§ YOUR INSTRUCTIONS:
Reproduce each entry below in full, exactly as it was given.

** DATA PROVIDED follows **

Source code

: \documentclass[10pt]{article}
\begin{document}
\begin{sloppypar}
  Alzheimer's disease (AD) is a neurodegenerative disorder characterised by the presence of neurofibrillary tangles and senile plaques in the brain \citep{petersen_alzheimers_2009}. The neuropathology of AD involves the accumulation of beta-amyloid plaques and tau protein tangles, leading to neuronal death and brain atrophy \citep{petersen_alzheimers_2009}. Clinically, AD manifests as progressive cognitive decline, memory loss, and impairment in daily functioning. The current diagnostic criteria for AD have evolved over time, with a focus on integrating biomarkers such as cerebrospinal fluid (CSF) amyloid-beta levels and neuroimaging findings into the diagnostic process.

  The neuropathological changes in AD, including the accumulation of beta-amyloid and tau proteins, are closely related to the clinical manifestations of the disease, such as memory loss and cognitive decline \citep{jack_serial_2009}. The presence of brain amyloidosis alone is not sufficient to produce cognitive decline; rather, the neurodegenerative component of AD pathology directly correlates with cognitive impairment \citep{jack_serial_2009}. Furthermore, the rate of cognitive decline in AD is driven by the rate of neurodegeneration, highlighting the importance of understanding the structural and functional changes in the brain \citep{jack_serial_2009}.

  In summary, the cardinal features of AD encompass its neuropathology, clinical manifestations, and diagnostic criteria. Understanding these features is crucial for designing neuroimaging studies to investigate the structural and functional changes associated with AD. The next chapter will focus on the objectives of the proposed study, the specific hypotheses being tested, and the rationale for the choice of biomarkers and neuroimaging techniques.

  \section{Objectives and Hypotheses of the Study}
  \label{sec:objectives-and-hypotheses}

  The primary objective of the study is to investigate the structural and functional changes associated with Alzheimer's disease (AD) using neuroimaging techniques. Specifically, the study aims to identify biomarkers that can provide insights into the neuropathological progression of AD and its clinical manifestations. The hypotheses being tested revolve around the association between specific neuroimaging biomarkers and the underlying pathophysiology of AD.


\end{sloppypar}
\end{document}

** End of DATA PROVIDED **

§ OUTPUT OF THE TASK:
Source code

: \documentclass[10pt]{article}
\begin{document}
\begin{sloppypar}
  Alzheimer's disease (AD) is a neurodegenerative disorder characterised by the presence of neurofibrillary tangles and senile plaques in the brain \citep{petersen_alzheimers_2009}. The neuropathology of AD involves the accumulation of beta-amyloid plaques and tau protein tangles, leading to neuronal death and brain atrophy \citep{petersen_alzheimers_2009}. Clinically, AD manifests as progressive cognitive decline, memory loss, and impairment in daily functioning. The current diagnostic criteria for AD have evolved over time, with a focus on integrating biomarkers such as cerebrospinal fluid (CSF) amyloid-beta levels and neuroimaging findings into the diagnostic process.

  The neuropathological changes in AD, including the accumulation of beta-amyloid and tau proteins, are closely related to the clinical manifestations of the disease, such as memory loss and cognitive decline \citep{jack_serial_2009}. The presence of brain amyloidosis alone is not sufficient to produce cognitive decline; rather, the neurodegenerative component of AD pathology directly correlates with cognitive impairment \citep{jack_serial_2009}. Furthermore, the rate of cognitive decline in AD is driven by the rate of neurodegeneration, highlighting the importance of understanding the structural and functional changes in the brain \citep{jack_serial_2009}.

  In summary, the cardinal features of AD encompass its neuropathology, clinical manifestations, and diagnostic criteria. Understanding these features is crucial for designing neuroimaging studies to investigate the structural and functional changes associated with AD. The next chapter will focus on the objectives of the proposed study, the specific hypotheses being tested, and the rationale for the choice of biomarkers and neuroimaging techniques.

  \section{Objectives and Hypotheses of the Study}
  \label{sec:objectives-and-hypotheses}

  The primary objective of the study is to investigate the structural and functional changes associated with Alzheimer's disease (AD) using neuroimaging techniques. Specifically, the study aims to identify biomarkers that can provide insights into the neuropathological progression of AD and its clinical manifestations. The hypotheses being tested revolve around the association between specific neuroimaging biomarkers and the underlying pathophysiology of AD.


\end{sloppypar}
\end{document}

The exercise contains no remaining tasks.